岩手県立大学ソフトウェア情報学部教授 鈴木克明



 インターネットは研究者のツールとしてスタートしたために,悪用されることにもろいと言われている。性善説に基づくシステムだ,と言う。ホームページへのアクセスやメールの投稿が匿名・偽名で行えることから,無用な情報を大量に書き込んで利用を妨げたり,悪意に満ちた内容を書き込んで誹謗中傷をしたりすることが簡単にできる。他人になりすましてウソのメールを送ったり,あるいはウィルスを送りつけて被害を広めたりする族を締め出すことは容易ではない。

 商用にも使えるようにと,認証システムや経由地での内容の「盗聴」ができない送信方法など,セキュリティを高める技術が付加されてきた。今日では,クレジットカードでの決済も日常的に使えるようにはなった。しかし,悪意をもったユーザーとのイタチごっこは続いており,インターネット上の情報管理には,最新の専門知識が常に要求される。

 掲示板が荒らされて,どこから荒らしのメッセージが発信されたかを調べたらある教育委員会のサーバーを経由していることがわかった。何とか対処して欲しい,と苦情が来る。教育委員会で調べてみると,所轄のある中学校のコンピュータ室が出所だということが判明し,学校長の責任問題になる。良くありそうな話であり,そこからコンピュータ室の利用を制限しようとか,生徒に「ネチケット」を徹底しなければならない,という方向に話が進む。しかし,これは,ネチケット以前の問題ではなかろうか。

 エチケットとは,社会生活を過ごす上で,自分が知らずに他人に迷惑をかけないように自分の振る舞いに気をつけることを指す。相手を困らせてやろう,という気持ちで迷惑をかけることはエチケット以前の問題として区別されるべきではないか。してはいけないことは何で,それはどう言う理由からかを周知徹底させる必要がある。これは,ネットワーク上での犯罪防止に向けた試みとなる。

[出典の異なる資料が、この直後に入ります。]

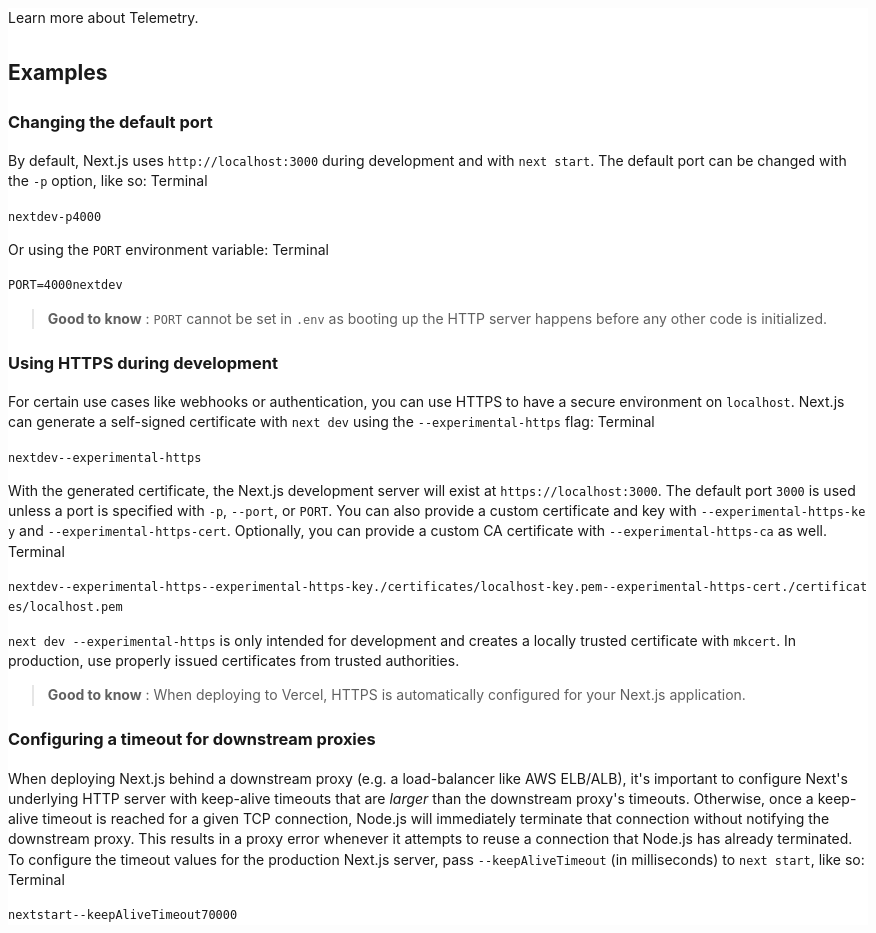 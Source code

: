 Learn more about Telemetry.
## Examples
### Changing the default port
By default, Next.js uses `http://localhost:3000` during development and with `next start`. The default port can be changed with the `-p` option, like so:
Terminal
```
nextdev-p4000
```

Or using the `PORT` environment variable:
Terminal
```
PORT=4000nextdev
```

> **Good to know** : `PORT` cannot be set in `.env` as booting up the HTTP server happens before any other code is initialized.
### Using HTTPS during development
For certain use cases like webhooks or authentication, you can use HTTPS to have a secure environment on `localhost`. Next.js can generate a self-signed certificate with `next dev` using the `--experimental-https` flag:
Terminal
```
nextdev--experimental-https
```

With the generated certificate, the Next.js development server will exist at `https://localhost:3000`. The default port `3000` is used unless a port is specified with `-p`, `--port`, or `PORT`.
You can also provide a custom certificate and key with `--experimental-https-key` and `--experimental-https-cert`. Optionally, you can provide a custom CA certificate with `--experimental-https-ca` as well.
Terminal
```
nextdev--experimental-https--experimental-https-key./certificates/localhost-key.pem--experimental-https-cert./certificates/localhost.pem
```

`next dev --experimental-https` is only intended for development and creates a locally trusted certificate with `mkcert`. In production, use properly issued certificates from trusted authorities.
> **Good to know** : When deploying to Vercel, HTTPS is automatically configured for your Next.js application.
### Configuring a timeout for downstream proxies
When deploying Next.js behind a downstream proxy (e.g. a load-balancer like AWS ELB/ALB), it's important to configure Next's underlying HTTP server with keep-alive timeouts that are _larger_ than the downstream proxy's timeouts. Otherwise, once a keep-alive timeout is reached for a given TCP connection, Node.js will immediately terminate that connection without notifying the downstream proxy. This results in a proxy error whenever it attempts to reuse a connection that Node.js has already terminated.
To configure the timeout values for the production Next.js server, pass `--keepAliveTimeout` (in milliseconds) to `next start`, like so:
Terminal
```
nextstart--keepAliveTimeout70000
```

 一方で,インターネットの世界に足を踏み入れるのは,ニューヨークのスラム街に行くようなもの。エチケットに構っている余裕はない。自分の身を守ることが先決だ。インターネットの専門家はこう言う。犯罪防止には,加害者を育てないことだけでなく,被害にあわないような術を身につけさせることにも取り組む必要がある。子どもにはまず,被害者にならないような自己防衛策を教えるのが良い。無防備な人が少なくなれば,悪意がはびこる危険も少なくなる。